- Active: 1949.2 - 1950.1
- Country: People's Republic of China
- Branch: People's Liberation Army
- Type: Division
- Role: Infantry
- Part of: 34th Corps
- Engagements: Chinese Civil War

= 101st Division (1st Formation) (People's Republic of China) =

The 101st Division ()(1st Formation), was created in February 1949 under the Regulation of the Redesignations of All Organizations and Units of the Army, issued by Central Military Commission on November 1, 1948, based on the Independent Brigade of Jianghuai Military District. Its history could be traced to the Huaibei Assault Detachment formed in January 1947.
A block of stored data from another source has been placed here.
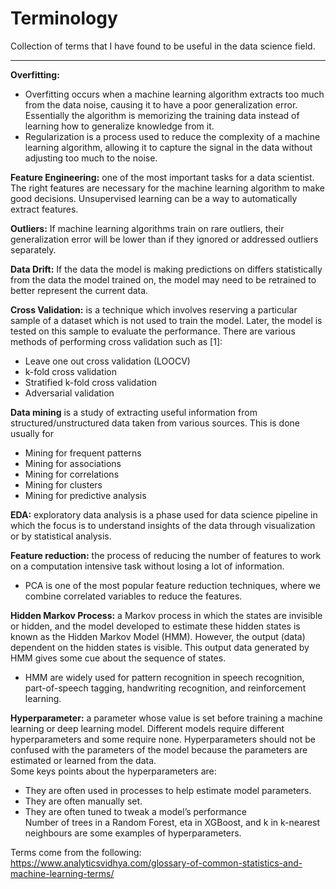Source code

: # Terminology  
Collection of terms that I have found to be useful in the data science field.  

---

**Overfitting:** 
- Overfitting occurs when a machine learning algorithm extracts too much from the data noise, causing it to have a poor generalization error.  Essentially the algorithm is memorizing the training data instead of learning how to generalize knowledge from it.  
- Regularization is a process used to reduce the complexity of a machine learning algorithm, allowing it to capture the signal in the data without adjusting too much to the noise.  
  
**Feature Engineering:** one of the most important tasks for a data scientist. The right features are necessary for the machine learning algorithm to make good decisions. Unsupervised learning can be a way to automatically extract features.  

**Outliers:** If machine learning algorithms train on rare outliers, their generalization error will be lower than if they ignored or addressed outliers separately.  

**Data Drift:** If the data the model is making predictions on differs statistically from the data the model trained on, the model may need to be retrained to better represent the current data.  

**Cross Validation:** is a technique which involves reserving a particular sample of a dataset which is not used to train the model. Later, the model is tested on this sample to evaluate the performance. There are various methods of performing cross validation such as [1]: 
- Leave one out cross validation (LOOCV)
- k-fold cross validation
- Stratified k-fold cross validation
- Adversarial validation  

**Data mining**  is a study of extracting useful information from structured/unstructured data taken from various sources. This is done usually for
- Mining for frequent patterns
- Mining for associations
- Mining for correlations
- Mining for clusters
- Mining for predictive analysis 

**EDA:** exploratory data analysis is a phase used for data science pipeline in which the focus is to understand insights of the data through visualization or by statistical analysis.  

**Feature reduction:** the process of reducing the number of features to work on a computation intensive task without losing a lot of information.  
- PCA is one of the most popular feature reduction techniques, where we combine correlated variables to reduce the features.  

**Hidden Markov Process:** a Markov process in which the states are invisible or hidden, and the model developed to estimate these hidden states is known as the Hidden Markov Model (HMM). However, the output (data) dependent on the hidden states is visible. This output data generated by HMM gives some cue about the sequence of states.  
- HMM are widely used for pattern recognition in speech recognition, part-of-speech tagging, handwriting recognition, and reinforcement learning.  

**Hyperparameter:** a parameter whose value is set before training a machine learning or deep learning model. Different models require different hyperparameters and some require none. Hyperparameters should not be confused with the parameters of the model because the parameters are estimated or learned from the data.  
Some keys points about the hyperparameters are: 
- They are often used in processes to help estimate model parameters.
- They are often manually set.
- They are often tuned to tweak a model’s performance  
Number of trees in a Random Forest, eta in XGBoost, and k in k-nearest neighbours are some examples of hyperparameters.  

Terms come from the following:  
https://www.analyticsvidhya.com/glossary-of-common-statistics-and-machine-learning-terms/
The division was a part of PLA 34th Corps.

In January 1950 the division was inactivated. Headquarters, 102nd Division was converted as Fuzhou Branch Huazhong University of Military-Politics. All its three infantry regiments were transferred to 28th and 29th Corps to replace their regiments lost in the Battle of Guningtou.

As of its disbandment the division was composed of:
- 301st Regiment (later 251st Infantry Regiment, 84th Division);
- 302nd Regiment (later 244th Infantry Regiment, 82nd Division);
- 303rd Regiment (later 253rd Infantry Regiment, 85th Division).